(Records contained in a dataset)
■ ■ ■
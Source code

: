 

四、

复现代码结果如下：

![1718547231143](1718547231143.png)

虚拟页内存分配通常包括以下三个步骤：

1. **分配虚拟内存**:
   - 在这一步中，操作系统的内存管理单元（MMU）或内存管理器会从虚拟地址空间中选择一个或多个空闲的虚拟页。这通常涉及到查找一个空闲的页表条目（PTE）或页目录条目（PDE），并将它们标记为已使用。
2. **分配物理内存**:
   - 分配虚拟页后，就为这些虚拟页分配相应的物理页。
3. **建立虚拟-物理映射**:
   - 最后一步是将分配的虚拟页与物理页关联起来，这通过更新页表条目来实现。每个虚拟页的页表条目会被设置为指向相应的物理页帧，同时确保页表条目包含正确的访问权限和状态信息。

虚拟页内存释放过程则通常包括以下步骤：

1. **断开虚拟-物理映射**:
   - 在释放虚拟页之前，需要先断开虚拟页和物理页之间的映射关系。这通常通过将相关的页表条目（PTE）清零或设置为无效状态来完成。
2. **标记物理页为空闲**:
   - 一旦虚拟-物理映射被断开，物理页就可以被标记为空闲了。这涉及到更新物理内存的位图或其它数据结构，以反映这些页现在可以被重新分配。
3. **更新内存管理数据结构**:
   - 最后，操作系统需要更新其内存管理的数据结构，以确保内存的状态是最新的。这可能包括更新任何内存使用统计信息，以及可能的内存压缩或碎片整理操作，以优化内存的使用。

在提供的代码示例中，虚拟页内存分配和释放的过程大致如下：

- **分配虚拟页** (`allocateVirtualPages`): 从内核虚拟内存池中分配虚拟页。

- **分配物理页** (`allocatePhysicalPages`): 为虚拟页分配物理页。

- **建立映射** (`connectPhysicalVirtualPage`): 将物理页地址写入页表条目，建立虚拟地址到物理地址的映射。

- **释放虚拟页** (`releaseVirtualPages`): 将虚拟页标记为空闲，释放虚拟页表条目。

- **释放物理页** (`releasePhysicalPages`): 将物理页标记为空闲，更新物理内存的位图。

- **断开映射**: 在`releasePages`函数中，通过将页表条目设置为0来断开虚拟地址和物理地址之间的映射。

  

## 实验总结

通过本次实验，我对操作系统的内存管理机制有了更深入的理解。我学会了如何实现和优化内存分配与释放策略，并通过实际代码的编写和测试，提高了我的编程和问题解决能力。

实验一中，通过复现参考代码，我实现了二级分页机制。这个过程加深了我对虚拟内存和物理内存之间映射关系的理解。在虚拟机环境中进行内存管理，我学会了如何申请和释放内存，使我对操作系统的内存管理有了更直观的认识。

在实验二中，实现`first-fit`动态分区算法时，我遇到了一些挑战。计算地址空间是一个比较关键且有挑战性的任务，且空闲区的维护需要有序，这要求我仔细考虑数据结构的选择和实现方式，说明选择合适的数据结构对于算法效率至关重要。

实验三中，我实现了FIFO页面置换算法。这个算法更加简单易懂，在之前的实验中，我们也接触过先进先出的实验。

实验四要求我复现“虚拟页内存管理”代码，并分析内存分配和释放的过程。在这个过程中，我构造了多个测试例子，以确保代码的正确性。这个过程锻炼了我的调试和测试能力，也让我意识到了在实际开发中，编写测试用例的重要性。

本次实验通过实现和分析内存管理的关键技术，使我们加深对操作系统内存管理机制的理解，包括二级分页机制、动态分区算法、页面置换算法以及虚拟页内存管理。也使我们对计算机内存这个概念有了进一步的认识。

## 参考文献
■ ■ ■
Exercise - Write out exactly the final stretch of the records: the line containing "通过本次实验，我对操作系统的" and every line after it, through the last, and nothing else.

Solved problem -
通过本次实验，我对操作系统的内存管理机制有了更深入的理解。我学会了如何实现和优化内存分配与释放策略，并通过实际代码的编写和测试，提高了我的编程和问题解决能力。

实验一中，通过复现参考代码，我实现了二级分页机制。这个过程加深了我对虚拟内存和物理内存之间映射关系的理解。在虚拟机环境中进行内存管理，我学会了如何申请和释放内存，使我对操作系统的内存管理有了更直观的认识。

在实验二中，实现`first-fit`动态分区算法时，我遇到了一些挑战。计算地址空间是一个比较关键且有挑战性的任务，且空闲区的维护需要有序，这要求我仔细考虑数据结构的选择和实现方式，说明选择合适的数据结构对于算法效率至关重要。

实验三中，我实现了FIFO页面置换算法。这个算法更加简单易懂，在之前的实验中，我们也接触过先进先出的实验。

实验四要求我复现“虚拟页内存管理”代码，并分析内存分配和释放的过程。在这个过程中，我构造了多个测试例子，以确保代码的正确性。这个过程锻炼了我的调试和测试能力，也让我意识到了在实际开发中，编写测试用例的重要性。

本次实验通过实现和分析内存管理的关键技术，使我们加深对操作系统内存管理机制的理解，包括二级分页机制、动态分区算法、页面置换算法以及虚拟页内存管理。也使我们对计算机内存这个概念有了进一步的认识。

## 参考文献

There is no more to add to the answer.